Giorgia Meloni, in Aula a Montecitorio, affronta la crisi globale, sottolineando l'importanza della difesa italiana e cercando un dialogo con l'opposizione. Non si dichiara neutrale, ma evita il coinvolgimento militare. Puntando sulla credibilità internazionale.
Mare in burrasca alle spalle ed un equipaggio inquieto sotto coperta, Giorgia Meloni sceglie il ponte dell’Aula di Montecitorio per tracciare la rotta. E lo fa con parole pesate, sguardo cupo: la posta in gioco stavolta è altissima. Il mondo balla sull’orlo di un’altra guerra che rischia di incendiare il pianeta, gli attacchi iraniani alle basi americane sono un campanello d’allarme che rimbomba forte anche a Roma.

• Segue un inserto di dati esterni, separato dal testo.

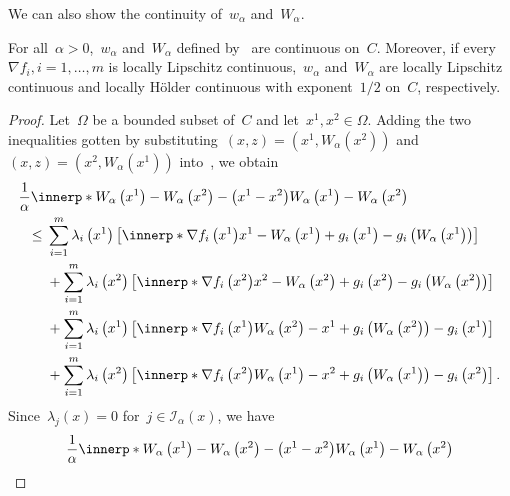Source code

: \documentclass[../../main]{subfiles}
\begin{document}
We can also show the continuity of~$w_\alpha$ and~$W_\alpha$.
\begin{theorem} 
    For all~$\alpha > 0$,~$w_\alpha$ and~$W_\alpha$ defined by~ are continuous on~$C$.
    Moreover, if every~$\nabla f_i, i = 1, \dots, m$ is locally Lipschitz continuous,~$w_\alpha$ and~$W_\alpha$ are locally Lipschitz continuous and locally H\"older continuous with exponent~$1 / 2$ on~$C$, respectively.
\end{theorem}
\begin{proof}
    Let~$\Omega$ be a bounded subset of~$C$ and let~$x^1, x^2 \in \Omega$.
    Adding the two inequalities gotten by substituting~$(x, z) = (x^1, W_\alpha\left(x^2\right))$ and~$(x, z) = (x^2, W_\alpha\left(x^1\right))$ into~, we obtain
    \begin{align}
        \MoveEqLeft \frac{1}{\alpha} \innerp*{W_\alpha\left(x^1\right) - W_\alpha\left(x^2\right) - \left(x^1 - x^2\right)}{W_\alpha\left(x^1\right) - W_\alpha\left(x^2\right)}                                  \\
        \le{} & \sum_{i = 1}^{m} \lambda_i\left(x^1\right)\left[ \innerp*{\nabla f_i\left(x^1\right)}{x^1 - W_\alpha\left(x^1\right)} + g_i\left(x^1\right) - g_i\left(W_\alpha\left(x^1\right)\right) \right]    \\
              & + \sum_{i = 1}^{m} \lambda_i\left(x^2\right) \left[ \innerp*{\nabla f_i\left(x^2\right)}{x^2 - W_\alpha\left(x^2\right)} + g_i\left(x^2\right) - g_i\left(W_\alpha\left(x^2\right)\right) \right] \\
              & + \sum_{i = 1}^{m} \lambda_i\left(x^1\right) \left[ \innerp*{\nabla f_i\left(x^1\right)}{W_\alpha\left(x^2\right) - x^1} + g_i\left(W_\alpha\left(x^2\right)\right) - g_i\left(x^1\right) \right] \\
              & + \sum_{i = 1}^{m} \lambda_i\left(x^2\right) \left[ \innerp*{\nabla f_i\left(x^2\right)}{W_\alpha\left(x^1\right) - x^2} + g_i\left(W_\alpha\left(x^1\right)\right) - g_i\left(x^2\right) \right]
        .\end{align}
    Since~$\lambda_j(x) = 0$ for~$j \in \mathcal{I}_\alpha(x)$, we have
    \begin{align}
        \MoveEqLeft \frac{1}{\alpha} \innerp*{W_\alpha\left(x^1\right) - W_\alpha\left(x^2\right) - \left(x^1 - x^2\right)}{W_\alpha\left(x^1\right) - W_\alpha\left(x^2\right)}                                  \\

\end{align}
\end{proof}
\end{document}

E il governo – sotto pressione – cerca l’equilibrio tra prudenza diplomatica e fermezza militare, tra atlantismo convinto e attenzione all’opinione pubblica italiana, che la guerra non la vuole.
Il biglietto da pagare

Maurizio Crosetto, ministro della Difesa, esce di scena prima ancora che i riflettori si spengano. La premier entra e riesce dall’Aula più volte, visibilmente segnata. Ma quando prende la parola, non ci sono tentennamenti. Tiene la barra dritta. Rivendica la linea italiana, ribadisce il “no” al coinvolgimento militare (per ora), ma non chiude la porta agli impegni con gli alleati. E lo dice con una frase tagliata col coltello: “Non lasceremo l’Italia esposta, debole e incapace di difendersi”. Tradotto: il 3,5% del Pil per la difesa e l’1,5% per la sicurezza non sono numeri astratti, ma la condizione minima per non essere spettatori nella storia.

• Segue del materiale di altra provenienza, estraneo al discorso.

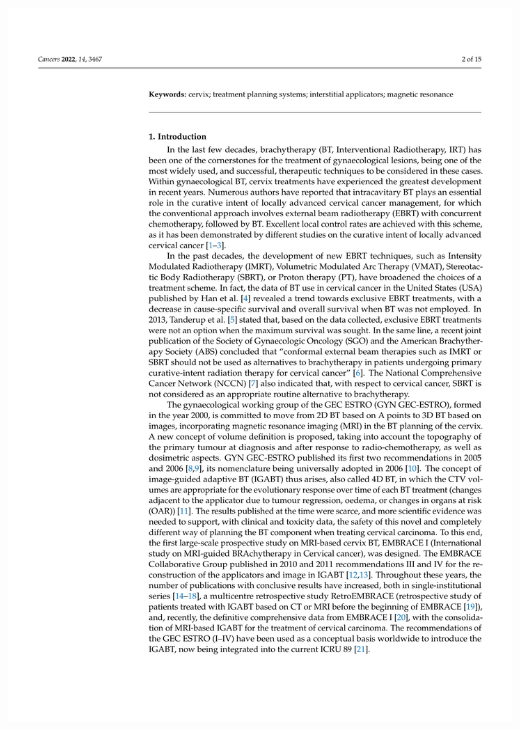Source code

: \documentclass[
  a4paper,
]{scrreprt}
\begin{document}
\includegraphics{articulos/cancers/cancers-02.png}
\end{document}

Eppure, l’operazione Meloni è anche squisitamente politica. Perché il suo discorso alla vigilia del Consiglio Europeo è, in controluce, un tentativo di riallacciare i fili sfilacciati con l’opposizione. Tende la mano a Elly Schlein, la chiama per nome, promette un canale di dialogo. E nella replica lo amplia. Niente bordate, niente stilettate. La parola chiave è “convergenza”. Su Gaza, su Kiev, sul negoziato con l’Iran. Anche se poi Schlein e Conte non si accontentano, e chiedono – nero su bianco – che l’Italia si chiami fuori da ogni possibile escalation.
Neutrali no

Non è un sì alla guerra, quello della premier. Ma è un no chiaro alla neutralità. E il passaggio sulle basi militari è cruciale: “Non è stato chiesto l’uso delle basi. E posso dire che penso non accadrà. Ma se mai accadesse, sarà il Parlamento a decidere”. Un colpo alla chiarezza, uno alla democrazia parlamentare. E uno, neanche troppo velato, a chi governava prima: “A differenza di quando al Governo non c’eravamo noi”.
Si rischia l’effetto teatrale arriva quando Giorgia Meloni, in piedi, alza la voce: “Non sono subalterna a nessuno. Sono leader di una nazione che conta. Non perché io conto, ma perché sono presidente del Consiglio di una nazione che si chiama Italia”. Standing ovation. Ma non tutti si alzano: la Lega applaude ma resta seduta. È un dettaglio, ma parla.

Probabilmente, sul comodino la premier ha una foto di Margaret Thatcher. E le piace la risolutezza della Lady di Ferro. Non è un caso che l’abbia citata: a modo suo, Giorgia Meloni è più thatcheriana che atlantista. E quando difende l’aumento delle spese militari, cita la Lady di ferro per dire che fare ciò che è giusto non è mai popolare all’inizio. Ma serve coraggio. E un piano. Quello che chiede a Bruxelles per conciliare il Patto di Stabilità con i nuovi target Nato. “Chiaro, trasparente, sostenibile”.
Anche questo è un avviso ai naviganti. Perché se il mare si agita, meglio sapere in che porto ci si vuole riparare. E Giorgia Meloni, per ora, quel porto lo ha scelto: scommette sulla credibilità internazionale. A qualsiasi costo.